> [Input material]
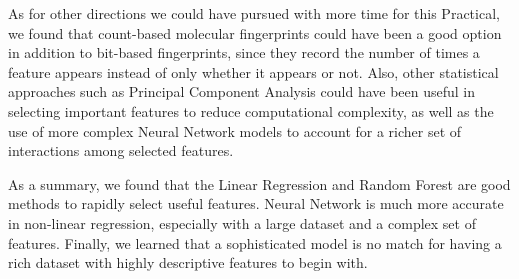 \documentclass[11pt]{article}
\begin{document}
As for other directions we could have pursued with more time for this Practical, we found that count-based molecular fingerprints could have been a good option in addition to bit-based fingerprints, since they record the number of times a feature appears instead of only whether it appears or not. Also, other statistical approaches such as Principal Component Analysis could have been useful in selecting important features to reduce computational complexity, as well as the use of more complex Neural Network models to account for a richer set of interactions among selected features.

As a summary, we found that the Linear Regression and Random Forest are good methods to rapidly select useful features. Neural Network is much more accurate in non-linear regression, especially with a large dataset and a complex set of features. Finally, we learned that a sophisticated model is no match for having a rich dataset with highly descriptive features to begin with.
\end{document}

> [Problem]
Please give back the data above word for word, with no pictures included.

> [Expected answer]
 \documentclass[11pt]{article}
\begin{document}
As for other directions we could have pursued with more time for this Practical, we found that count-based molecular fingerprints could have been a good option in addition to bit-based fingerprints, since they record the number of times a feature appears instead of only whether it appears or not. Also, other statistical approaches such as Principal Component Analysis could have been useful in selecting important features to reduce computational complexity, as well as the use of more complex Neural Network models to account for a richer set of interactions among selected features.

As a summary, we found that the Linear Regression and Random Forest are good methods to rapidly select useful features. Neural Network is much more accurate in non-linear regression, especially with a large dataset and a complex set of features. Finally, we learned that a sophisticated model is no match for having a rich dataset with highly descriptive features to begin with.
\end{document}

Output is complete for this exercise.